Records excerpted from a collection
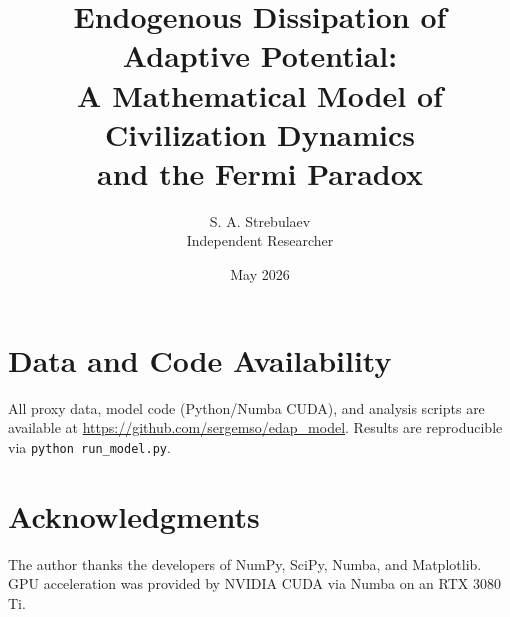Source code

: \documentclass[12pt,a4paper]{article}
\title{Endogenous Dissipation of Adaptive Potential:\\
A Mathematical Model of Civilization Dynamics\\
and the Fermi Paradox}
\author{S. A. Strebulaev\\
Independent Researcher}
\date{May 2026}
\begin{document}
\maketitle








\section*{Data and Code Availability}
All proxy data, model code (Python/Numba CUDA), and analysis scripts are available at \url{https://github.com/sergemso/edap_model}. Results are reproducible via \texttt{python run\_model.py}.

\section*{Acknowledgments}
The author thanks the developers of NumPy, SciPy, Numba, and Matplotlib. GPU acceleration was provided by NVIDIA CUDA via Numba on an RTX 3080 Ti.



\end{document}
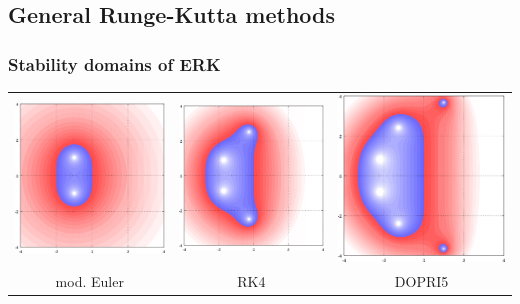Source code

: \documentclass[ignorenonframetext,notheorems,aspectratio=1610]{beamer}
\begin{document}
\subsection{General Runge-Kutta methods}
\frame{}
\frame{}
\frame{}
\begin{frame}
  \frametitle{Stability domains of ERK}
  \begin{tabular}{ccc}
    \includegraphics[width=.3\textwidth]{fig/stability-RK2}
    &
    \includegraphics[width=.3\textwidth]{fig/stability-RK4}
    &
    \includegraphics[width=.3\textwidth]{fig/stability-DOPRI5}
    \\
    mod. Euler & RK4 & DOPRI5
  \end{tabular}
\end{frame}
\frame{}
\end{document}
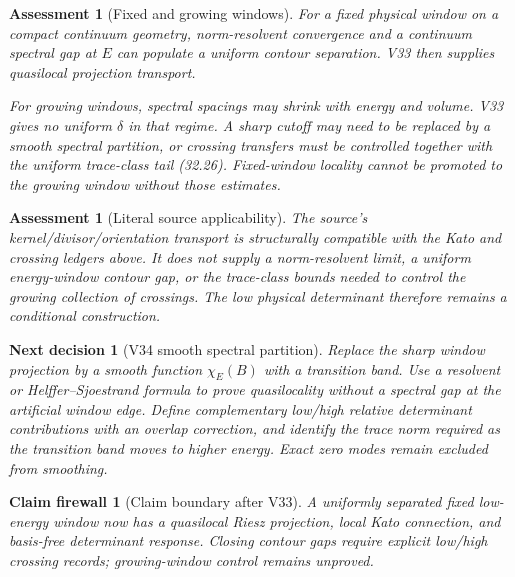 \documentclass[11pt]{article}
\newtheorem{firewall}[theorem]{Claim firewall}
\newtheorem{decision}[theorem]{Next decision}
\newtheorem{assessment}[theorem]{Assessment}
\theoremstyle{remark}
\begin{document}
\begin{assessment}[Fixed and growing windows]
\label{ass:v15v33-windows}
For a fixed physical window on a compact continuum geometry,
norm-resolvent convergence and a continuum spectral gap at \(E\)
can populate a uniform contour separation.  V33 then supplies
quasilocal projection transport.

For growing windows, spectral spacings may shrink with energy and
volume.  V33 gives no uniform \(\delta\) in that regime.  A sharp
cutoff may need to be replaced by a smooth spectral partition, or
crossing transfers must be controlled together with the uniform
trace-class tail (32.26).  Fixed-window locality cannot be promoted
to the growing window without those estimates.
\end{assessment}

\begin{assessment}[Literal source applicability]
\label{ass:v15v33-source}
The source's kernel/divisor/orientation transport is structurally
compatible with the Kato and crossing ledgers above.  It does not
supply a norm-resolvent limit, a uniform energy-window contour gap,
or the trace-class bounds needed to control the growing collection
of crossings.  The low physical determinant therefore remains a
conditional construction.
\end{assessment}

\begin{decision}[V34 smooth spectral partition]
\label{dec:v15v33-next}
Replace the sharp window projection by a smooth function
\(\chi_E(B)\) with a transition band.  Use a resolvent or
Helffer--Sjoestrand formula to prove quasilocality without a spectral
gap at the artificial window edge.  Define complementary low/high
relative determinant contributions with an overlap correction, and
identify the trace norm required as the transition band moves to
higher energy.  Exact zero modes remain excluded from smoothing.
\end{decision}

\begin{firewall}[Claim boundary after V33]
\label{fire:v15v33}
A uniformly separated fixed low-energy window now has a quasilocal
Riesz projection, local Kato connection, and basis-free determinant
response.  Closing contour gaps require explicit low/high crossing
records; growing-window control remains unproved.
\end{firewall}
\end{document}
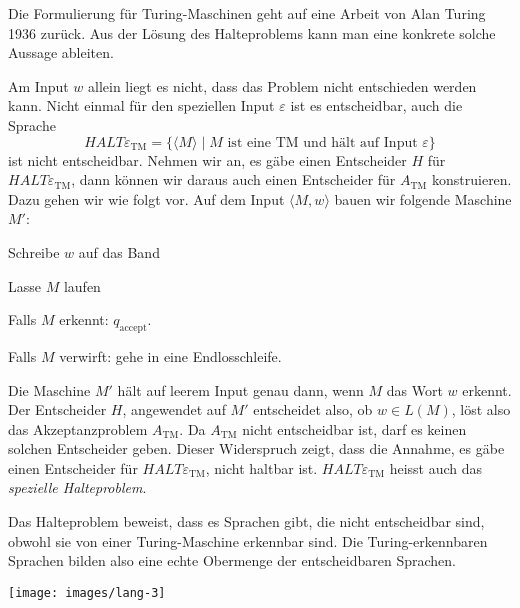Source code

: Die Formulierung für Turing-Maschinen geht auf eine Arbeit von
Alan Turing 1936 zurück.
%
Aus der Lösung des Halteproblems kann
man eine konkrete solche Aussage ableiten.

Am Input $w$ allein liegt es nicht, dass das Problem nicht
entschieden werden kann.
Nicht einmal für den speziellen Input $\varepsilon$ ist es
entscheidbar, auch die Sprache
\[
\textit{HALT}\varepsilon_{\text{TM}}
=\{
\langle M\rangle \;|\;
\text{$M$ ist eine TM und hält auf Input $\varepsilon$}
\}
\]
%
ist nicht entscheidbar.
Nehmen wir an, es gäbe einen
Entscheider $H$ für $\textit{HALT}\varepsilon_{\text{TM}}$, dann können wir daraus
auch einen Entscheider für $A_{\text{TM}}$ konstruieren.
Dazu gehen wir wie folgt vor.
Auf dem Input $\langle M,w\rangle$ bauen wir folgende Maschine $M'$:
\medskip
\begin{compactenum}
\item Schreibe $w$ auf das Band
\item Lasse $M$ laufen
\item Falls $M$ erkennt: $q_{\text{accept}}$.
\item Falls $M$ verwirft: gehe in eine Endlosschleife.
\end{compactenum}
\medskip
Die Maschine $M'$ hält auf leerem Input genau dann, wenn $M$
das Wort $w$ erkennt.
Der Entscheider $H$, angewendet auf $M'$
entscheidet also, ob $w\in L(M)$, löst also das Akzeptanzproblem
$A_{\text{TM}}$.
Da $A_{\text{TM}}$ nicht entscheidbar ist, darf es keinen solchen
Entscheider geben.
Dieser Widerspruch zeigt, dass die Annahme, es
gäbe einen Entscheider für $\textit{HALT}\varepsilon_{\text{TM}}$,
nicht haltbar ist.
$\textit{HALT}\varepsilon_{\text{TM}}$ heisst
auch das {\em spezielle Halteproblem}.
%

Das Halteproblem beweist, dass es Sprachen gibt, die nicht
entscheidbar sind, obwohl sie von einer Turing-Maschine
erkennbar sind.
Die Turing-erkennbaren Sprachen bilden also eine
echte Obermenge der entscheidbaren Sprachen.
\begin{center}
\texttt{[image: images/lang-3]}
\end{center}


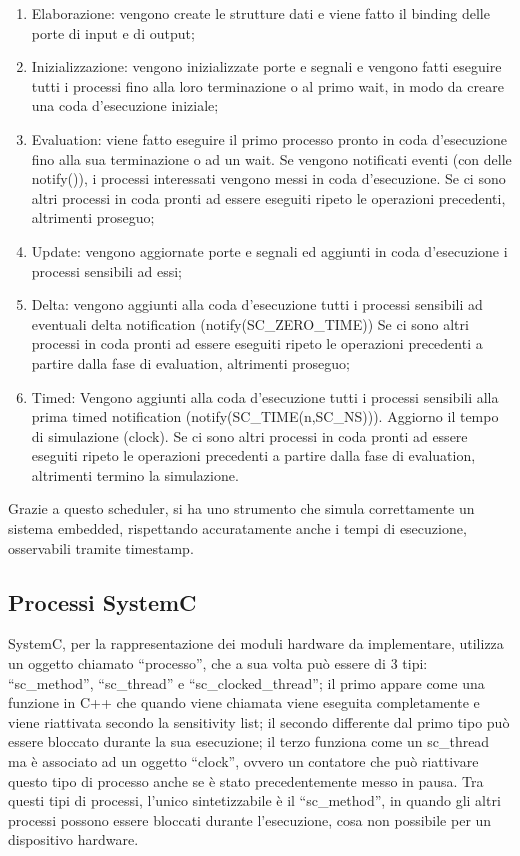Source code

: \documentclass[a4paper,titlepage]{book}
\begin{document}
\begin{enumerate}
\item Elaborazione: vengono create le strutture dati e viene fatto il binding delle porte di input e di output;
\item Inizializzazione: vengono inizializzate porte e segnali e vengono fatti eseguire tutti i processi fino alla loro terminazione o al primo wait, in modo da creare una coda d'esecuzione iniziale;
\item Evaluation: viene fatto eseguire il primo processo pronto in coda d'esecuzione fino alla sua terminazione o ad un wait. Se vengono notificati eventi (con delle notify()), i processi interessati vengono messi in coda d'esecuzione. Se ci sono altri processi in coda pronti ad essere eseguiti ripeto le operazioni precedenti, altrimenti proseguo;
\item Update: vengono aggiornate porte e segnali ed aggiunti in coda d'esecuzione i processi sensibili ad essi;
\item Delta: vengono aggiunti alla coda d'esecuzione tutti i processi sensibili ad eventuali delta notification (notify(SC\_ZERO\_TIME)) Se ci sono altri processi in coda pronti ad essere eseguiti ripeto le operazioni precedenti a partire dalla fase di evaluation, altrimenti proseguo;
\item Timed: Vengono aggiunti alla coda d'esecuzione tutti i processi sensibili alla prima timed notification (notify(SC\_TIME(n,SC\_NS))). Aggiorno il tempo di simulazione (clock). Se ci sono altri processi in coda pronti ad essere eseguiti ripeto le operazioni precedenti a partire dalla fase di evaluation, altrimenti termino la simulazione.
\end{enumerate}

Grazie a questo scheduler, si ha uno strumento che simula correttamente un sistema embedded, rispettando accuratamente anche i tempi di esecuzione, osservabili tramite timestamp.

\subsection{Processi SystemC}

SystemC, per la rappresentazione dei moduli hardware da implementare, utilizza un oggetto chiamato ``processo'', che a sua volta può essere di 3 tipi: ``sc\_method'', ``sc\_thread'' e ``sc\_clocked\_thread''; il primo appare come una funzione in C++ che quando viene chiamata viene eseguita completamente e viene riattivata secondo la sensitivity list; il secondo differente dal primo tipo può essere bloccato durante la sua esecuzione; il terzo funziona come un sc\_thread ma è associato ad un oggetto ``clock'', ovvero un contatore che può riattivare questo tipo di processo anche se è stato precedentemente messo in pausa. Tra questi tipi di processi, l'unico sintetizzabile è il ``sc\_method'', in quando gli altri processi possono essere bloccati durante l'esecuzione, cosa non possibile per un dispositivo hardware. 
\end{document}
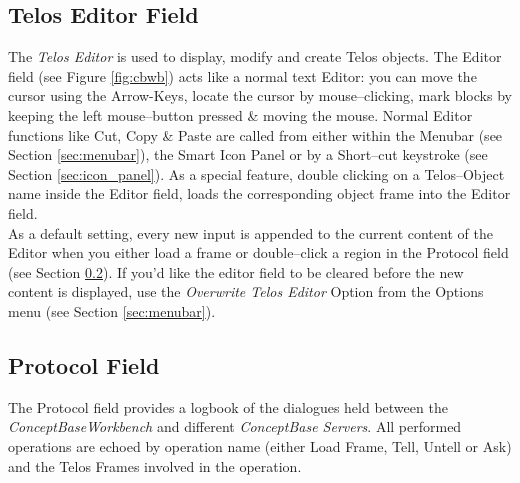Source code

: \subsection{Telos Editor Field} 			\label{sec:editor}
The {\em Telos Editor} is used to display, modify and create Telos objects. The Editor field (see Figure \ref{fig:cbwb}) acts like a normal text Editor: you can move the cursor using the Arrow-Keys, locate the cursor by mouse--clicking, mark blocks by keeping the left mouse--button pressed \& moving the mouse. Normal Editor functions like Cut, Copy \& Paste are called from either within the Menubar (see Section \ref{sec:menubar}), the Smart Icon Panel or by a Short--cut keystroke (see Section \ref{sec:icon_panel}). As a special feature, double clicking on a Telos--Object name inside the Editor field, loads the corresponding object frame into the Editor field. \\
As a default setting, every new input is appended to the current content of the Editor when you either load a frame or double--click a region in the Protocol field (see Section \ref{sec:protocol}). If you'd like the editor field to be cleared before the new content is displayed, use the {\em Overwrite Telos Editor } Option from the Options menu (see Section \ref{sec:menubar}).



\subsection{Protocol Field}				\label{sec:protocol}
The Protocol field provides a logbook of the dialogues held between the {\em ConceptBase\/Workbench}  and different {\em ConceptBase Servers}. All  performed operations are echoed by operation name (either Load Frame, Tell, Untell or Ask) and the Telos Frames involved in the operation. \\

What you should do
From the records above, copy each line in which the string "partire" occurs.

Problem solution
\item Delta: vengono aggiunti alla coda d'esecuzione tutti i processi sensibili ad eventuali delta notification (notify(SC\_ZERO\_TIME)) Se ci sono altri processi in coda pronti ad essere eseguiti ripeto le operazioni precedenti a partire dalla fase di evaluation, altrimenti proseguo;
\item Timed: Vengono aggiunti alla coda d'esecuzione tutti i processi sensibili alla prima timed notification (notify(SC\_TIME(n,SC\_NS))). Aggiorno il tempo di simulazione (clock). Se ci sono altri processi in coda pronti ad essere eseguiti ripeto le operazioni precedenti a partire dalla fase di evaluation, altrimenti termino la simulazione.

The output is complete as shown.